Nothing but the lines below, from the first through the line containing "- [**WHITEPAPER.md**](WHITEPAPER.md): Read", should be set down, each one exactly and without pictures.

Dataset content >>
+===+
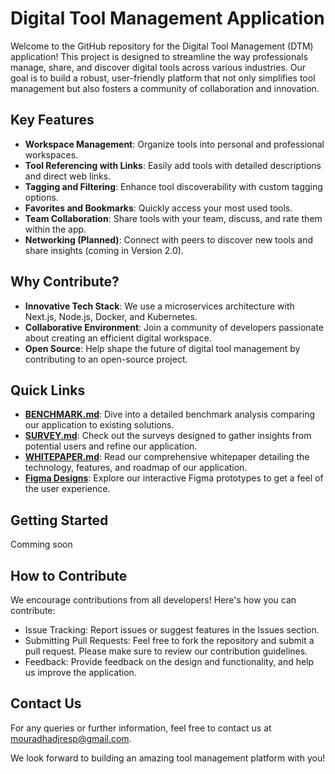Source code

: # Digital Tool Management Application

Welcome to the GitHub repository for the Digital Tool Management (DTM) application! This project is designed to streamline the way professionals manage, share, and discover digital tools across various industries. Our goal is to build a robust, user-friendly platform that not only simplifies tool management but also fosters a community of collaboration and innovation.

## Key Features

- **Workspace Management**: Organize tools into personal and professional workspaces.
- **Tool Referencing with Links**: Easily add tools with detailed descriptions and direct web links.
- **Tagging and Filtering**: Enhance tool discoverability with custom tagging options.
- **Favorites and Bookmarks**: Quickly access your most used tools.
- **Team Collaboration**: Share tools with your team, discuss, and rate them within the app.
- **Networking (Planned)**: Connect with peers to discover new tools and share insights (coming in Version 2.0).

## Why Contribute?

- **Innovative Tech Stack**: We use a microservices architecture with Next.js, Node.js, Docker, and Kubernetes.
- **Collaborative Environment**: Join a community of developers passionate about creating an efficient digital workspace.
- **Open Source**: Help shape the future of digital tool management by contributing to an open-source project.

## Quick Links

- [**BENCHMARK.md**](BENCHMARK.md): Dive into a detailed benchmark analysis comparing our application to existing solutions.
- [**SURVEY.md**](SURVEY.md): Check out the surveys designed to gather insights from potential users and refine our application.
- [**WHITEPAPER.md**](WHITEPAPER.md): Read our comprehensive whitepaper detailing the technology, features, and roadmap of our application.
- [**Figma Designs**](https://www.figma.com/design/zr4sujIGHyWrObppsCKe6M/Untitled?node-id=0-1&t=F0vPHVYrWobbCm2x-1): Explore our interactive Figma prototypes to get a feel of the user experience.

## Getting Started

Comming soon

## How to Contribute

We encourage contributions from all developers! Here's how you can contribute:

- Issue Tracking: Report issues or suggest features in the Issues section.
- Submitting Pull Requests: Feel free to fork the repository and submit a pull request. Please make sure to review our contribution guidelines.
- Feedback: Provide feedback on the design and functionality, and help us improve the application.

## Contact Us

For any queries or further information, feel free to contact us at mouradhadjresp@gmail.com.

We look forward to building an amazing tool management platform with you!
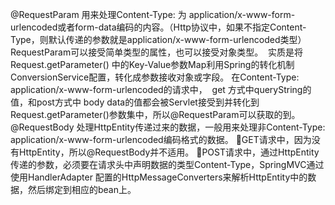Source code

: 





@RequestParam
用来处理Content-Type: 为 application/x-www-form-urlencoded或者form-data编码的内容。（Http协议中，如果不指定Content-Type，则默认传递的参数就是application/x-www-form-urlencoded类型）
RequestParam可以接受简单类型的属性，也可以接受对象类型。 
实质是将Request.getParameter() 中的Key-Value参数Map利用Spring的转化机制ConversionService配置，转化成参数接收对象或字段。
在Content-Type: application/x-www-form-urlencoded的请求中， 
get 方式中queryString的值，和post方式中 body data的值都会被Servlet接受到并转化到Request.getParameter()参数集中，所以@RequestParam可以获取的到。
@RequestBody
处理HttpEntity传递过来的数据，一般用来处理非Content-Type: application/x-www-form-urlencoded编码格式的数据。
GET请求中，因为没有HttpEntity，所以@RequestBody并不适用。
POST请求中，通过HttpEntity传递的参数，必须要在请求头中声明数据的类型Content-Type，SpringMVC通过使用HandlerAdapter 配置的HttpMessageConverters来解析HttpEntity中的数据，然后绑定到相应的bean上。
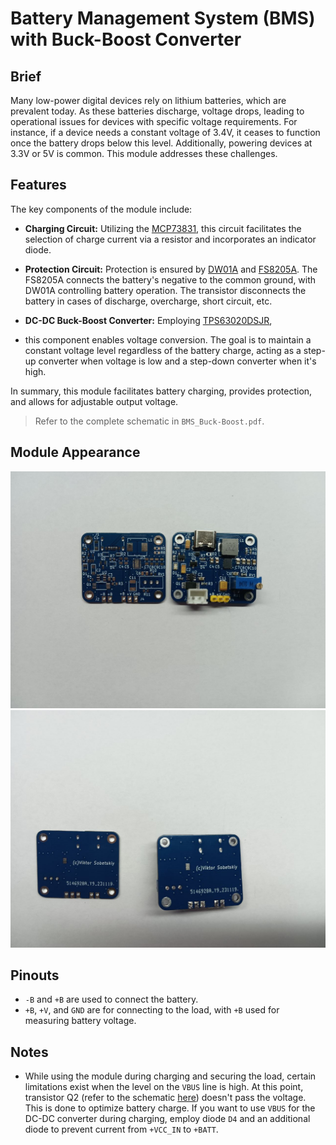 # Battery Management System (BMS) with Buck-Boost Converter

## Brief

Many low-power digital devices rely on lithium batteries, which are prevalent today. As these batteries discharge, voltage drops, 
leading to operational issues for devices with specific voltage requirements. For instance, if a device needs a constant voltage of 3.4V, 
it ceases to function once the battery drops below this level. Additionally, powering devices at 3.3V or 5V is common. This module addresses these challenges.

## Features

The key components of the module include:

- **Charging Circuit:** Utilizing the [MCP73831](https://ww1.microchip.com/downloads/en/DeviceDoc/MCP73831-Family-Data-Sheet-DS20001984H.pdf),
  this circuit facilitates the selection of charge current via a resistor and incorporates an indicator diode.

- **Protection Circuit:** Protection is ensured by [DW01A](https://hmsemi.com/downfile/DW01A.PDF) and [FS8205A](https://datasheet.lcsc.com/lcsc/2010271837_FUXINSEMI-FS8205A_C908265.pdf).
  The FS8205A connects the battery's negative to the common ground, with DW01A controlling battery operation. The transistor disconnects the battery in cases of discharge, overcharge, short circuit, etc.

- **DC-DC Buck-Boost Converter:** Employing [TPS63020DSJR](https://www.ti.com/lit/ds/symlink/tps63020.pdf?ts=1700141277158&ref_url=https%253A%252F%252Fwww.ti.com%252Fproduct%252FTPS63020),
- this component enables voltage conversion. The goal is to maintain a constant voltage level regardless of the battery charge, acting as a step-up converter when voltage is low and a step-down converter when it's high.

In summary, this module facilitates battery charging, provides protection, and allows for adjustable output voltage.

> Refer to the complete schematic in `BMS_Buck-Boost.pdf`.

## Module Appearance

![Top Layer](https://github.com/tor1kk/BMS_Buck-Boost/blob/master/img/top_layer.jpg)
![Bottom Layer](https://github.com/tor1kk/BMS_Buck-Boost/blob/master/img/bottom_layer.jpg)

## Pinouts

- `-B` and `+B` are used to connect the battery.
- `+B`, `+V`, and `GND` are for connecting to the load, with `+B` used for measuring battery voltage.

## Notes

- While using the module during charging and securing the load, certain limitations exist when the level on the `VBUS` line is high. At this point, transistor Q2 (refer to the schematic [here](https://github.com/tor1kk/BMS_Buck-Boost/blob/master/BMS_Buck-Boost.pdf)) doesn't pass the voltage. This is done to optimize battery charge. If you want to use `VBUS` for the DC-DC converter during charging, employ diode `D4` and an additional diode to prevent current from `+VCC_IN` to `+BATT`.
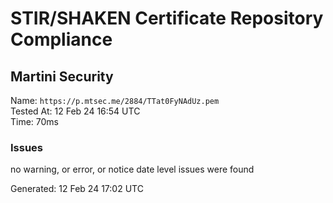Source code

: # STIR/SHAKEN Certificate Repository Compliance

## Martini Security

Name: `https://p.mtsec.me/2884/TTat0FyNAdUz.pem`\
Tested At: 12 Feb 24 16:54 UTC\
Time: 70ms

### Issues

no warning, or error, or notice date level issues were found

Generated: 12 Feb 24 17:02 UTC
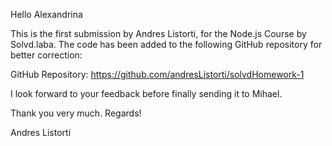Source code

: Hello Alexandrina

This is the first submission by Andres Listorti, for the Node.js Course by Solvd.laba. The code has been added to the following GitHub repository for better correction:

GitHub Repository: https://github.com/andresListorti/solvdHomework-1

I look forward to your feedback before finally sending it to Mihael.

Thank you very much.
Regards!

Andres Listorti
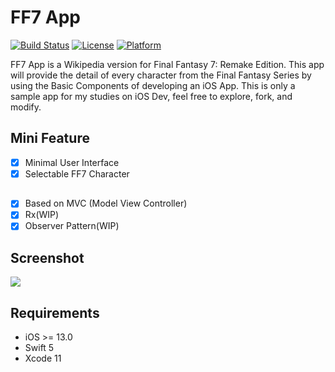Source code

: # FF7 App

[![Build Status][travis-image]][travis-url]
[![License][license-image]][license-url]
[![Platform](https://img.shields.io/cocoapods/p/LFAlertController.svg?style=flat)](http://cocoapods.org/pods/LFAlertController)

FF7 App is a Wikipedia version for Final Fantasy 7: Remake Edition. This app will provide the detail of every character from the Final Fantasy Series by using the Basic Components of developing an iOS App. This is only a sample app for my studies on iOS Dev, feel free to explore, fork, and modify.

## Mini Feature

- [x] Minimal User Interface
- [x] Selectable FF7 Character

## 
- [x] Based on MVC (Model View Controller)
- [x] Rx(WIP)
- [x] Observer Pattern(WIP)

## Screenshot

![](https://i.imgur.com/M6Ucbp8.png)

## Requirements
- iOS >= 13.0
- Swift 5
- Xcode 11

[swift-image]:https://img.shields.io/badge/swift-3.0-orange.svg
[swift-url]: https://swift.org/
[license-image]: https://img.shields.io/badge/License-MIT-blue.svg
[license-url]: LICENSE
[travis-image]: https://img.shields.io/travis/dbader/node-datadog-metrics/master.svg?style=flat-square
[travis-url]: https://travis-ci.org/dbader/node-datadog-metrics
[codebeat-image]: https://codebeat.co/badges/c19b47ea-2f9d-45df-8458-b2d952fe9dad
[codebeat-url]: https://codebeat.co/projects/github-com-vsouza-awesomeios-com
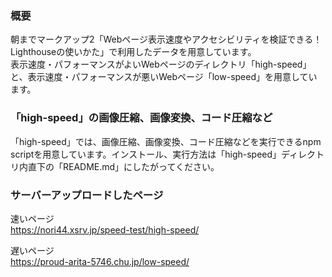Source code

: ### 概要
朝までマークアップ2「Webページ表示速度やアクセシビリティを検証できる！ Lighthouseの使いかた」で利用したデータを用意しています。  
表示速度・パフォーマンスがよいWebページのディレクトリ「high-speed」と、表示速度・パフォーマンスが悪いWebページ「low-speed」を用意しています。

### 「high-speed」の画像圧縮、画像変換、コード圧縮など
「high-speed」では、画像圧縮、画像変換、コード圧縮などを実行できるnpm scriptを用意しています。インストール、実行方法は「high-speed」ディレクトリ内直下の「README.md」にしたがってください。

### サーバーアップロードしたページ
速いページ  
https://nori44.xsrv.jp/speed-test/high-speed/

遅いページ  
https://proud-arita-5746.chu.jp/low-speed/

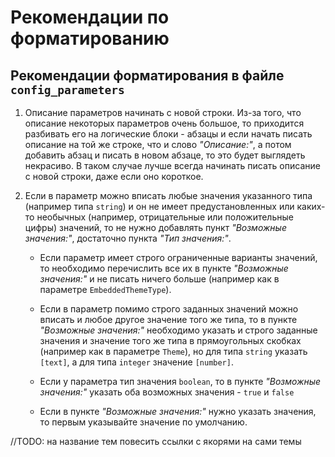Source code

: # Рекомендации по форматированию

## Рекомендации форматирования в файле `config_parameters`

1. Описание параметров начинать с новой строки. Из-за того, что описание некоторых параметров очень большое, то приходится разбивать его на логические блоки - абзацы и если начать писать описание на той же строке, что и слово *"Описание:"*, а потом добавить абзац и писать в новом абзаце, то это будет выглядеть некрасиво. В таком случае лучше всегда начинать писать описание с новой строки, даже если оно короткое.

2. Если в параметр можно вписать любые значения указанного типа (например типа `string`) и он не имеет предустановленных или каких-то необычных (например, отрицательные или положительные цифры) значений, то не нужно добавлять пункт *"Возможные значения:"*, достаточно пункта *"Тип значения:"*.

    - Если параметр имеет строго ограниченные варианты значений, то необходимо перечислить все их в пункте *"Возможные значения:"* и не писать ничего больше (например как в параметре `EmbeddedThemeType`).

    - Если в параметр помимо строго заданных значений можно вписать и любое другое значение того же типа, то в пункте *"Возможные значения:"* необходимо указать и строго заданные значения и значение того же типа в прямоугольных скобках (например как в параметре `Theme`), но для типа `string` указать `[text]`, а для типа `integer` значение `[number]`.

    - Если у параметра тип значения `boolean`, то в пункте *"Возможные значения:"* указать оба возможных значения - `true` и `false`

    - Если в пункте *"Возможные значения:"* нужно указать значения, то первым указывайте значение по умолчанию.

//TODO: на название тем повесить ссылки с якорями на сами темы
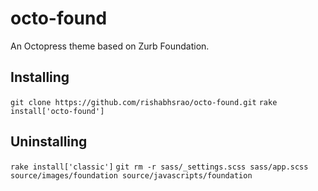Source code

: octo-found
==========

An Octopress theme based on Zurb Foundation.

## Installing

`git clone https://github.com/rishabhsrao/octo-found.git`
`rake install['octo-found']`

## Uninstalling

`rake install['classic']`
`git rm -r sass/_settings.scss sass/app.scss source/images/foundation source/javascripts/foundation`

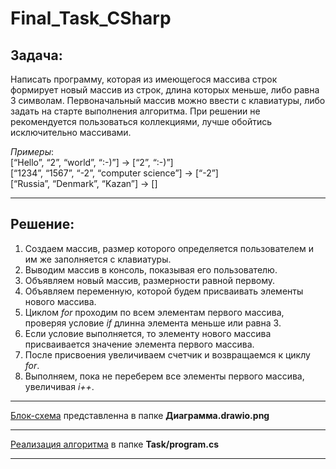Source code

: # **Final_Task_CSharp**

## **Задача**:

Написать программу, которая из имеющегося массива строк формирует новый массив из строк, длина которых меньше, либо равна 3 символам. Первоначальный массив можно ввести с клавиатуры, либо задать на старте выполнения алгоритма. При решении не рекомендуется пользоваться коллекциями, лучше обойтись исключительно массивами.

*Примеры*:  
[“Hello”, “2”, “world”, “:-)”] → [“2”, “:-)”]   
[“1234”, “1567”, “-2”, “computer science”] → [“-2”]  
[“Russia”, “Denmark”, “Kazan”] → []

_____________

## **Решение**:

1. Создаем массив, размер которого определяется пользователем и им же заполняется с клавиатуры.
2. Выводим массив в консоль, показывая его пользователю.
3. Объявляем новый массив, размерности равной первому.
3. Объявляем переменную, которой будем присваивать элементы нового массива.
5. Циклом *for* проходим по всем элементам первого массива, проверяя условие *if* длинна элемента меньше или равна 3.
4. Если условие выполняется, то элементу нового массива присваивается значение элемента первого массива.
3. После присвоения увеличиваем счетчик и возвращаемся к циклу *for*.
2. Выполняем, пока не переберем все элементы первого массива, увеличивая *i++*.
___

[Блок-схема](https://github.com/Poletaem/Final_Task_CSharp/blob/main/%D0%94%D0%B8%D0%B0%D0%B3%D1%80%D0%B0%D0%BC%D0%BC%D0%B0.drawio.png) представленна в папке **Диаграмма.drawio.png**

___
[Реализация алгоритма](https://github.com/Poletaem/Final_Task_CSharp/blob/main/Task/Program.cs) в папке **Task/program.cs**
___

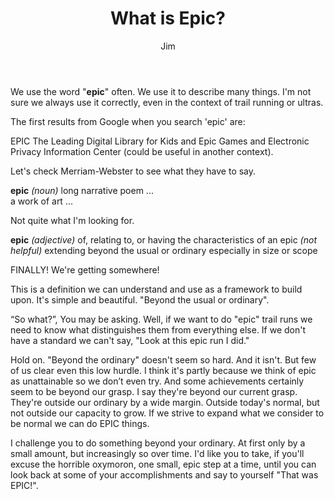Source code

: ﻿---
title: What is Epic?
author: Jim
pubDate: 2023-07-01
category: Training
description: this is a short description of the post which can be used in the card.
tags:
  - blog
draft: false
---
We use the word "**epic**" often. We use it to describe many things. I'm not sure we always use it correctly, even in the context of trail running or ultras.  

The first results from Google when you search 'epic' are:

EPIC 
The Leading Digital Library for Kids
and
Epic Games
and
Electronic Privacy Information Center (could be useful in another context).


Let's check Merriam-Webster to see what they have to say.


**epic** *(noun)*
long narrative poem ...  
a work of art ...


Not quite what I'm looking for.


**epic** *(adjective)*
of, relating to, or having the characteristics of an epic *(not helpful)*
extending beyond the usual or ordinary especially in size or scope


FINALLY! We're getting somewhere!


This is a definition we can understand and use as a framework to build upon. It's simple and beautiful. "Beyond the usual or ordinary".


“So what?”, You may be asking. Well, if we want to do "epic" trail runs we need to know what distinguishes them from everything else. If we don't have a standard we can't say, "Look at this epic run I did."


Hold on. "Beyond the ordinary" doesn't seem so hard. And it isn't. But few of us clear even this low hurdle. I think it's partly because we think of epic as unattainable so we don’t even try. And some achievements certainly seem to be beyond our grasp. I say they're beyond our current grasp. They're outside our ordinary by a wide margin. Outside today's normal, but not outside our capacity to grow. If we strive to expand what we consider to be normal we can do EPIC things.


I challenge you to do something beyond your ordinary. At first only by a small amount, but increasingly so over time. I'd like you to take, if you'll excuse the horrible oxymoron, one small, epic step at a time, until you can look back at some of your accomplishments and say to yourself "That was EPIC!".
+===+
Exercise output >>
Source code

: # Digital Tool Management Application

Welcome to the GitHub repository for the Digital Tool Management (DTM) application! This project is designed to streamline the way professionals manage, share, and discover digital tools across various industries. Our goal is to build a robust, user-friendly platform that not only simplifies tool management but also fosters a community of collaboration and innovation.

## Key Features

- **Workspace Management**: Organize tools into personal and professional workspaces.
- **Tool Referencing with Links**: Easily add tools with detailed descriptions and direct web links.
- **Tagging and Filtering**: Enhance tool discoverability with custom tagging options.
- **Favorites and Bookmarks**: Quickly access your most used tools.
- **Team Collaboration**: Share tools with your team, discuss, and rate them within the app.
- **Networking (Planned)**: Connect with peers to discover new tools and share insights (coming in Version 2.0).

## Why Contribute?

- **Innovative Tech Stack**: We use a microservices architecture with Next.js, Node.js, Docker, and Kubernetes.
- **Collaborative Environment**: Join a community of developers passionate about creating an efficient digital workspace.
- **Open Source**: Help shape the future of digital tool management by contributing to an open-source project.

## Quick Links

- [**BENCHMARK.md**](BENCHMARK.md): Dive into a detailed benchmark analysis comparing our application to existing solutions.
- [**SURVEY.md**](SURVEY.md): Check out the surveys designed to gather insights from potential users and refine our application.
- [**WHITEPAPER.md**](WHITEPAPER.md): Read our comprehensive whitepaper detailing the technology, features, and roadmap of our application.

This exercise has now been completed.